Der Standardtanz

Streetdance ist, wenn man so will, eine Ausführung und Ausweitung des Standardtanzes, womit in früheren Zeiten alle Gesellschaftstänze gemeint waren. Heute fasst man damit in Deutschland als Sammelbegriff den Tango, Wiener Walzer, Foxtrott, Slowfox und Quickstep zusammen.

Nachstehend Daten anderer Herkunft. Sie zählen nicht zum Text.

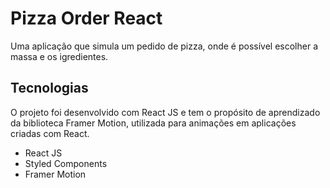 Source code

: # Pizza Order React

Uma aplicação que simula um pedido de pizza, onde é possível escolher a massa e os igredientes.

## Tecnologias

O projeto foi desenvolvido com React JS e tem o propósito de aprendizado da biblioteca Framer Motion, utilizada para animações em aplicações criadas com React.

- React JS
- Styled Components
- Framer Motion
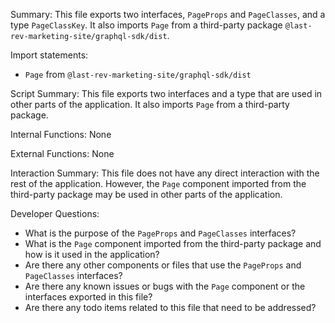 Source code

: Summary:
This file exports two interfaces, `PageProps` and `PageClasses`, and a type `PageClassKey`. It also imports `Page` from a third-party package `@last-rev-marketing-site/graphql-sdk/dist`.

Import statements:
- `Page` from `@last-rev-marketing-site/graphql-sdk/dist`

Script Summary:
This file exports two interfaces and a type that are used in other parts of the application. It also imports `Page` from a third-party package.

Internal Functions:
None

External Functions:
None

Interaction Summary:
This file does not have any direct interaction with the rest of the application. However, the `Page` component imported from the third-party package may be used in other parts of the application.

Developer Questions:
- What is the purpose of the `PageProps` and `PageClasses` interfaces?
- What is the `Page` component imported from the third-party package and how is it used in the application?
- Are there any other components or files that use the `PageProps` and `PageClasses` interfaces?
- Are there any known issues or bugs with the `Page` component or the interfaces exported in this file?
- Are there any todo items related to this file that need to be addressed? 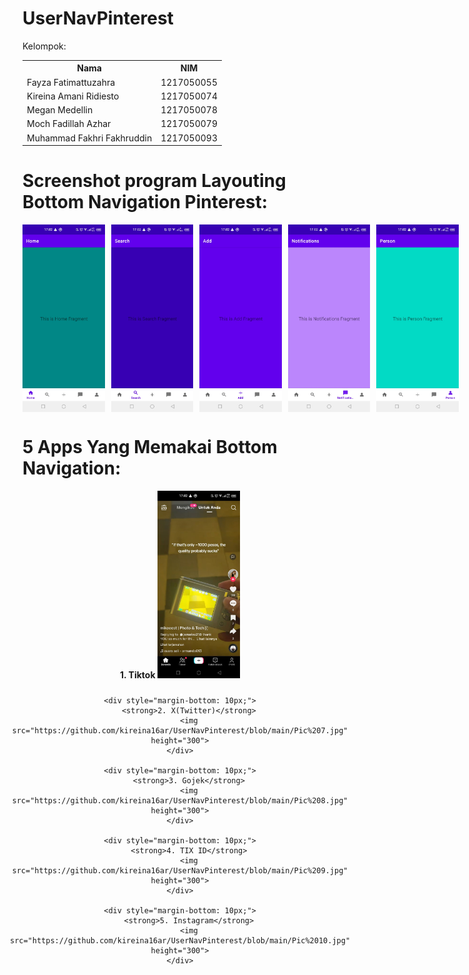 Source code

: # UserNavPinterest

Kelompok:
<table>
  <tr>
    <th>Nama</th>
    <th>NIM</th>
  </tr>
  <tr>
    <td>Fayza Fatimattuzahra</td>
    <td>1217050055</td>
  </tr>
  <tr>
    <td>Kireina Amani Ridiesto</td>
    <td>1217050074</td>
  </tr>
   <tr>
    <td>Megan Medellin</td>
    <td>1217050078</td>
  </tr>
  <tr>
    <td>Moch Fadillah Azhar</td>
    <td>1217050079</td>
  </tr>
  <tr>
    <td>Muhammad Fakhri Fakhruddin</td>
    <td>1217050093</td>
  </tr>
</table>

# Screenshot program Layouting Bottom Navigation Pinterest:
<div style="display: flex; flex-direction: row;">
    <img src="https://github.com/kireina16ar/UserNavPinterest/blob/main/Pic%201.jpg" height="300" style="margin-right: 10px;">
    <img src="https://github.com/kireina16ar/UserNavPinterest/blob/main/Pic%202.jpg" height="300" style="margin-right: 10px;">
    <img src="https://github.com/kireina16ar/UserNavPinterest/blob/main/Pic%203.jpg" height="300" style="margin-right: 10px;">
    <img src="https://github.com/kireina16ar/UserNavPinterest/blob/main/Pic%204.jpg" height="300" style="margin-right: 10px;">
    <img src="https://github.com/kireina16ar/UserNavPinterest/blob/main/Pic%205.jpg" height="300">
</div>

# 5 Apps Yang Memakai Bottom Navigation:

<div style="display: flex; flex-direction: column; align-items: center; text-align: center;">
    <div style="margin-bottom: 10px;">
        <strong>1. Tiktok</strong>
        <img src="https://github.com/kireina16ar/UserNavPinterest/blob/main/Pic%206.jpg" height="300">
    </div>

    <div style="margin-bottom: 10px;">
        <strong>2. X(Twitter)</strong>
        <img src="https://github.com/kireina16ar/UserNavPinterest/blob/main/Pic%207.jpg" height="300">
    </div>

    <div style="margin-bottom: 10px;">
        <strong>3. Gojek</strong>
        <img src="https://github.com/kireina16ar/UserNavPinterest/blob/main/Pic%208.jpg" height="300">
    </div>

    <div style="margin-bottom: 10px;">
        <strong>4. TIX ID</strong>
        <img src="https://github.com/kireina16ar/UserNavPinterest/blob/main/Pic%209.jpg" height="300">
    </div>

    <div style="margin-bottom: 10px;">
        <strong>5. Instagram</strong>
        <img src="https://github.com/kireina16ar/UserNavPinterest/blob/main/Pic%2010.jpg" height="300">
    </div>
</div>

Kombiniert mit den Lateinamerikanischen Tänzen bilden diese die Grundlage des Welttanzprogramms, auf welchem die Tänzerinnen mit Ihrem Traumkleid über das Parkett schweben.

In Amerika nennt man diese Standardtänze „American Smooth“ und haben grundsätzlich alle Charakteristiken und Merkmale gemeinsam, wobei es einen kleinen Unterschied gibt: Bei den eigentlichen körpernahen Tänzen werden die Damen öfters in Solodrehungen geführt, womit der eigentlich geforderte körpernahe Kontakt aufgelöst wird.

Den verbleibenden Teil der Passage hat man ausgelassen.